WASHINGTON (AP) — Factory orders fell in June for the second straight month due to lower demand for steel, construction machinery and aircraft.
The Commerce Department said Tuesday that factory orders dropped by 1.2 percent to a seasonally adjusted $406.4 billion. Analysts expected a much smaller drop.
May's decline was revised to a steeper decrease of 1.8 percent. It was initially reported as a 1.4 percent drop.
The two months of declines follow nine straight month of increases, as manufacturers ramped up production last fall and helped the U.S. economy grow after four quarters of contraction.
But the sector has since shown signs of stumbling, raising concerns that the economy will slow in the second half of this year. On Monday, a trade group said U.S. manufacturing grew for the 12th straight month in July, but at a slower pace.
The factory orders report "suggests that the manufacturing sector has lost some of its growth momentum," John Ryding, an economist at RDQ Economics, wrote in a note to clients.
Other data released Tuesday also showed the economy's momentum slowed at the end of the second quarter.
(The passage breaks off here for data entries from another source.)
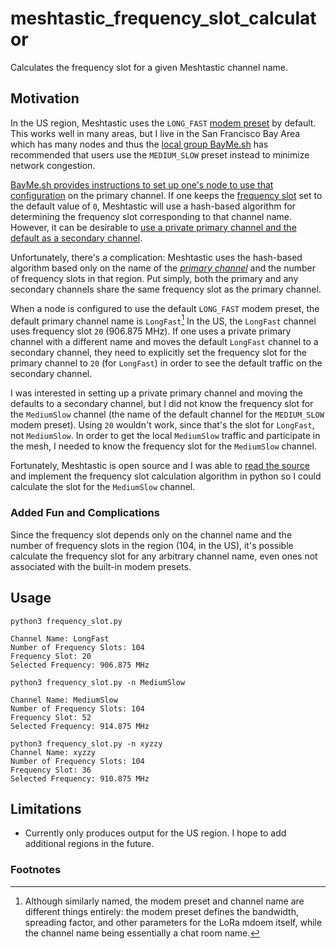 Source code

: # meshtastic_frequency_slot_calculator
Calculates the frequency slot for a given Meshtastic channel name.

## Motivation

In the US region, Meshtastic uses the `LONG_FAST` [modem preset](https://meshtastic.org/docs/configuration/radio/lora/#modem-preset) by default. This works well in many areas, but I live in the San Francisco Bay Area which has many nodes and thus the [local group BayMe.sh](https://bayme.sh/) has recommended that users use the `MEDIUM_SLOW` preset instead to minimize network congestion.

[BayMe.sh provides instructions to set up one's node to use that configuration](https://bayme.sh/docs/getting-started/recommended-settings/) on the primary channel. If one keeps the [frequency slot](https://meshtastic.org/docs/configuration/radio/lora/#frequency-slot) set to the default value of `0`, Meshtastic will use a hash-based algorithm for determining the frequency slot corresponding to that channel name. However, it can be desirable to [use a private primary channel and the default as a secondary channel](https://meshtastic.org/docs/configuration/tips/#creating-a-private-primary-with-default-secondary). 

Unfortunately, there's a complication: Meshtastic uses the hash-based algorithm based only on the name of the [*primary channel*](https://meshtastic.org/docs/configuration/radio/channels/) and the number of frequency slots in that region. Put simply, both the primary and any secondary channels share the same frequency slot as the primary channel.

When a node is configured to use the default `LONG_FAST` modem preset, the default primary channel name is `LongFast`[^1]  In the US, the `LongFast` channel uses frequency slot `20` (906.875 MHz). If one uses a private primary channel with a different name and moves the default `LongFast` channel to a secondary channel, they need to explicitly set the frequency slot for the primary channel to `20` (for `LongFast`) in order to see the default traffic on the secondary channel.

I was interested in setting up a private primary channel and moving the defaults to a secondary channel, but I did not know the frequency slot for the `MediumSlow` channel (the name of the default channel for the `MEDIUM_SLOW` modem preset). Using `20` wouldn't work, since that's the slot for `LongFast`, not `MediumSlow`. In order to get the local `MediumSlow` traffic and participate in the mesh, I needed to know the frequency slot for the `MediumSlow` channel.

Fortunately, Meshtastic is open source and I was able to [read the source](https://github.com/meshtastic/firmware/blob/f6ed10f3298abf6896892ca7906d3231c8b3f567/src/mesh/RadioInterface.cpp) and implement the frequency slot calculation algorithm in python so I could calculate the slot for the `MediumSlow` channel.

### Added Fun and Complications
Since the frequency slot depends only on the channel name and the number of frequency slots in the region (104, in the US), it's possible calculate the frequency slot for any arbitrary channel name, even ones not associated with the built-in modem presets.

## Usage
```
python3 frequency_slot.py

Channel Name: LongFast
Number of Frequency Slots: 104
Frequency Slot: 20
Selected Frequency: 906.875 MHz
```

```
python3 frequency_slot.py -n MediumSlow

Channel Name: MediumSlow
Number of Frequency Slots: 104
Frequency Slot: 52
Selected Frequency: 914.875 MHz
```

```
python3 frequency_slot.py -n xyzzy
Channel Name: xyzzy
Number of Frequency Slots: 104
Frequency Slot: 36
Selected Frequency: 910.875 MHz
```

## Limitations
- Currently only produces output for the US region. I hope to add additional regions in the future.

### Footnotes
[^1]: Although similarly named, the modem preset and channel name are different things entirely: the modem preset defines the bandwidth, spreading factor, and other parameters for the LoRa mdoem itself, while the channel name being essentially a chat room name.
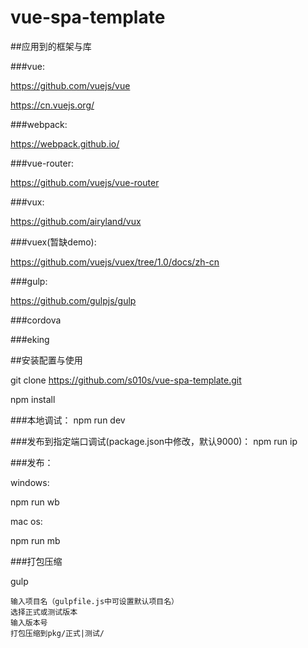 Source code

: # vue-spa-template

##应用到的框架与库

###vue:

https://github.com/vuejs/vue

https://cn.vuejs.org/

###webpack:

https://webpack.github.io/

###vue-router:

https://github.com/vuejs/vue-router

###vux:

https://github.com/airyland/vux

###vuex(暂缺demo):

https://github.com/vuejs/vuex/tree/1.0/docs/zh-cn

###gulp:

https://github.com/gulpjs/gulp

###cordova

###eking

##安装配置与使用

git clone https://github.com/s010s/vue-spa-template.git

npm install

###本地调试：
npm run dev

###发布到指定端口调试(package.json中修改，默认9000)：
npm run ip

###发布：

windows:

npm run wb

mac os:

npm run mb

###打包压缩

gulp

```
输入项目名（gulpfile.js中可设置默认项目名）
选择正式或测试版本
输入版本号
打包压缩到pkg/正式|测试/
```
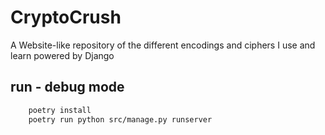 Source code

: # CryptoCrush

A Website-like repository of the different encodings and ciphers I use and learn powered by Django

## run - debug mode

```bash
    poetry install
    poetry run python src/manage.py runserver
```
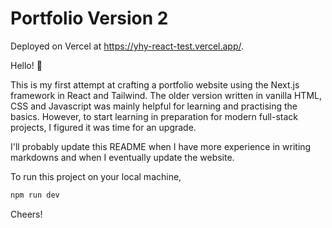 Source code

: # Portfolio Version 2

Deployed on Vercel at https://yhy-react-test.vercel.app/.

Hello! 👋

This is my first attempt at crafting a portfolio website using the Next.js framework in React and Tailwind. The older version written in vanilla HTML, CSS and Javascript was mainly helpful for learning and practising the basics. However, to start learning in preparation for modern full-stack projects, I figured it was time for an upgrade.

I'll probably update this README when I have more experience in writing markdowns and when I eventually update the website.

To run this project on your local machine,
```bash
npm run dev
```

Cheers!
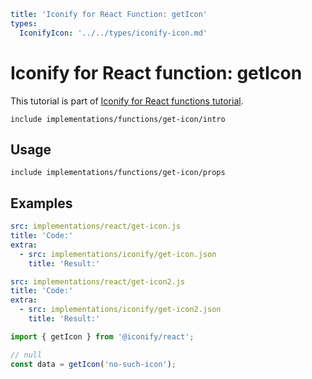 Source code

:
 ```yaml
title: 'Iconify for React Function: getIcon'
types:
  IconifyIcon: '../../types/iconify-icon.md'
```

# Iconify for React function: getIcon

This tutorial is part of [Iconify for React functions tutorial](./index.md#functions).

`include implementations/functions/get-icon/intro`

## Usage

`include implementations/functions/get-icon/props`

## Examples

```yaml
src: implementations/react/get-icon.js
title: 'Code:'
extra:
  - src: implementations/iconify/get-icon.json
    title: 'Result:'
```

```yaml
src: implementations/react/get-icon2.js
title: 'Code:'
extra:
  - src: implementations/iconify/get-icon2.json
    title: 'Result:'
```

```js
import { getIcon } from '@iconify/react';

// null
const data = getIcon('no-such-icon');
```
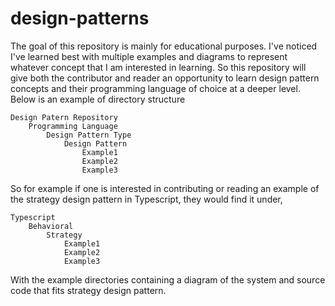 # design-patterns


The goal of this repository is mainly for educational purposes. I've noticed I've learned best with multiple examples and diagrams to represent whatever  concept that I am interested in learning. So this repository will give both the contributor and reader an opportunity to learn design pattern concepts and their programming language of choice at a deeper level. Below is an example of directory structure
```
Design Patern Repository
    Programming Language
        Design Pattern Type
            Design Pattern
                Example1
                Example2
                Example3  
```
So for example if one is interested in contributing or reading an example of the strategy design pattern in Typescript, they would find it under,

```
Typescript
    Behavioral 
        Strategy
            Example1
            Example2
            Example3
```

With the example directories containing a diagram of the system and source code that fits strategy design pattern. 


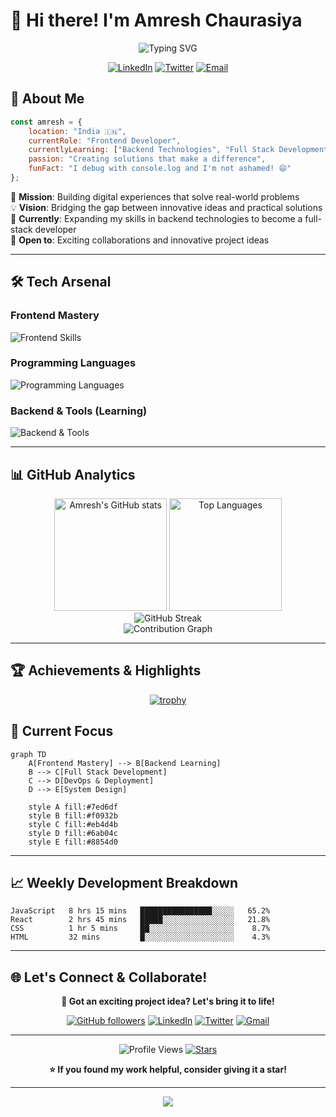 # 👋 Hi there! I'm Amresh Chaurasiya

<div align="center">
  
  ![Typing SVG](https://readme-typing-svg.herokuapp.com?font=Fira+Code&size=30&duration=3000&pause=1000&color=00D4FF&center=true&vCenter=true&width=600&lines=Frontend+Developer;Problem+Solver;Tech+Enthusiast;Always+Learning!)
  
  [![LinkedIn](https://img.shields.io/badge/LinkedIn-0077B5?style=for-the-badge&logo=linkedin&logoColor=white)](https://www.linkedin.com/in/amresh-chaurasiya-513421308/)
  [![Twitter](https://img.shields.io/badge/Twitter-000000?style=for-the-badge&logo=twitter&logoColor=white)](https://x.com/Amresh__01)
  [![Email](https://img.shields.io/badge/Gmail-D14836?style=for-the-badge&logo=gmail&logoColor=white)](mailto:amreshchaurasiya373@gmail.com)
  
</div>

## 🚀 About Me

```javascript
const amresh = {
    location: "India 🇮🇳",
    currentRole: "Frontend Developer",
    currentlyLearning: ["Backend Technologies", "Full Stack Development"],
    passion: "Creating solutions that make a difference",
    funFact: "I debug with console.log and I'm not ashamed! 😄"
};
```

🎯 **Mission**: Building digital experiences that solve real-world problems  
💡 **Vision**: Bridging the gap between innovative ideas and practical solutions  
🌱 **Currently**: Expanding my skills in backend technologies to become a full-stack developer  
🤝 **Open to**: Exciting collaborations and innovative project ideas  

---

## 🛠️ Tech Arsenal

### Frontend Mastery
<p align="left">
  <img src="https://skillicons.dev/icons?i=html,css,js,react,nextjs,typescript" alt="Frontend Skills" />
</p>

### Programming Languages
<p align="left">
  <img src="https://skillicons.dev/icons?i=java,c,js,typescript" alt="Programming Languages" />
</p>

### Backend & Tools (Learning)
<p align="left">
  <img src="https://skillicons.dev/icons?i=nodejs,express,mongodb,vscode,git,github" alt="Backend & Tools" />
</p>

---

## 📊 GitHub Analytics

<div align="center">
  <img height="180em" src="https://github-readme-stats-sigma-five.vercel.app/api?username=Amresh-01&show_icons=true&count_private=true&hide_border=true&title_color=00d4ff&icon_color=00d4ff&text_color=c9d1d9&bg_color=0d1117" alt="Amresh's GitHub stats" />
  <img height="180em" src="https://github-readme-stats-sigma-five.vercel.app/api/top-langs/?username=Amresh-01&layout=compact&hide_border=true&title_color=00d4ff&text_color=c9d1d9&bg_color=0d1117" alt="Top Languages" />
</div>

<div align="center">
  <img src="https://github-readme-streak-stats.herokuapp.com?user=Amresh-01&theme=dark&hide_border=true&stroke=00d4ff&ring=00d4ff&fire=00d4ff&currStreakLabel=00d4ff" alt="GitHub Streak" />
</div>

<div align="center">
  <img src="https://github-readme-activity-graph.vercel.app/graph?username=Amresh-01&theme=tokyo-night&hide_border=true&color=00d4ff" alt="Contribution Graph" />
</div>

---

## 🏆 Achievements & Highlights

<div align="center">
  
[![trophy](https://github-profile-trophy.vercel.app/?username=Amresh-01&theme=darkhub&no-frame=true&margin-w=15&margin-h=15)](https://github.com/ryo-ma/github-profile-trophy)

</div>

## 🎯 Current Focus

```mermaid
graph TD
    A[Frontend Mastery] --> B[Backend Learning]
    B --> C[Full Stack Development]
    C --> D[DevOps & Deployment]
    D --> E[System Design]
    
    style A fill:#7ed6df
    style B fill:#f0932b
    style C fill:#eb4d4b
    style D fill:#6ab04c
    style E fill:#8854d0

```

---

## 📈 Weekly Development Breakdown

<!--START_SECTION:waka-->
```text
JavaScript   8 hrs 15 mins   ████████████████░░░░░   65.2%
React        2 hrs 45 mins   █████░░░░░░░░░░░░░░░░   21.8%
CSS          1 hr 5 mins     ██░░░░░░░░░░░░░░░░░░░    8.7%
HTML         32 mins         █░░░░░░░░░░░░░░░░░░░░    4.3%
```
<!--END_SECTION:waka-->

---

## 🌐 Let's Connect & Collaborate!

<div align="center">
  
  **💬 Got an exciting project idea? Let's bring it to life!**
  
  [![GitHub followers](https://img.shields.io/github/followers/Amresh-01?label=Follow&style=social)](https://github.com/Amresh-01)
  [![LinkedIn](https://img.shields.io/badge/-Connect-blue?style=flat-square&logo=Linkedin&logoColor=white&link=https://www.linkedin.com/in/amresh-chaurasiya-513421308/)](https://www.linkedin.com/in/amresh-chaurasiya-513421308/)
  [![Twitter](https://img.shields.io/badge/-Follow-000000?style=flat-square&logo=Twitter&logoColor=white&link=https://twitter.com/yourusername)](https://twitter.com/yourusername)
  [![Gmail](https://img.shields.io/badge/-Email-red?style=flat-square&logo=Gmail&logoColor=white&link=mailto:amreshchaurasiya373@gmail.com)](mailto:amreshchaurasiya373@gmail.com)
  
  ---
  
  ![Profile Views](https://komarev.com/ghpvc/?username=Amresh-01&color=brightgreen&style=flat-square)
  [![Stars](https://img.shields.io/github/stars/Amresh-01?label=Stars&style=social)](https://github.com/Amresh-01)
  
  **⭐ If you found my work helpful, consider giving it a star!**
  
</div>

---

<div align="center">
  <img src="https://capsule-render.vercel.app/api?type=waving&color=gradient&height=100&section=footer&text=Happy%20Coding!&fontSize=16&fontColor=fff&animation=twinkling&fontAlignY=72" />
</div>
Consumer spending was flat in June, the government said, and personal incomes also remained level.
And the number of buyers who signed contracts to purchase homes fell in June. The National Association of Realtors says its seasonally adjusted index of sales agreements for previously occupied homes dipped 2.6 percent to a reading of 75.7. That was the lowest on records dating back to 2001 and down nearly 19 percent from the same month a year earlier.
Last week, the government said the economy grew at a 2.4 percent annual rate in the April-June quarter, down from a 3.7 percent pace in the first quarter.
One bright spot in the factory orders report is that business spending on capital goods such as machinery grew in June by 0.2 percent. But that was down from a previous estimate of 0.6 percent.
Aircraft orders, a volatile category, fell by 25.6 percent in June, the department said. Excluding the transportation sector, orders fell by 1.1 percent.
The aircraft figures could be distorted by seasonal adjustment. The Boeing Co. says on its website that it booked orders for 49 airplanes in June, after only five orders in May and 34 in April.
But the government expects a large number of aircraft orders in the summer, so the impact of the increase is lessened after seasonal adjustment.
Orders for new construction machinery plummeted by 23.2 percent, after rising sharply in May. Iron and steel mill orders dropped 3.4 percent.
Orders for durable goods — big-ticket items meant to last at least three years — also fell by 1.2 percent in June, a steeper drop than the 1 percent decline reported last month.
Demand for nondurable goods such as food, clothing and chemical products fell by 1.3 percent, the department said. Much of that decline was driven by lower spending on oil and coal, which partly reflects the impact of a drop in oil prices.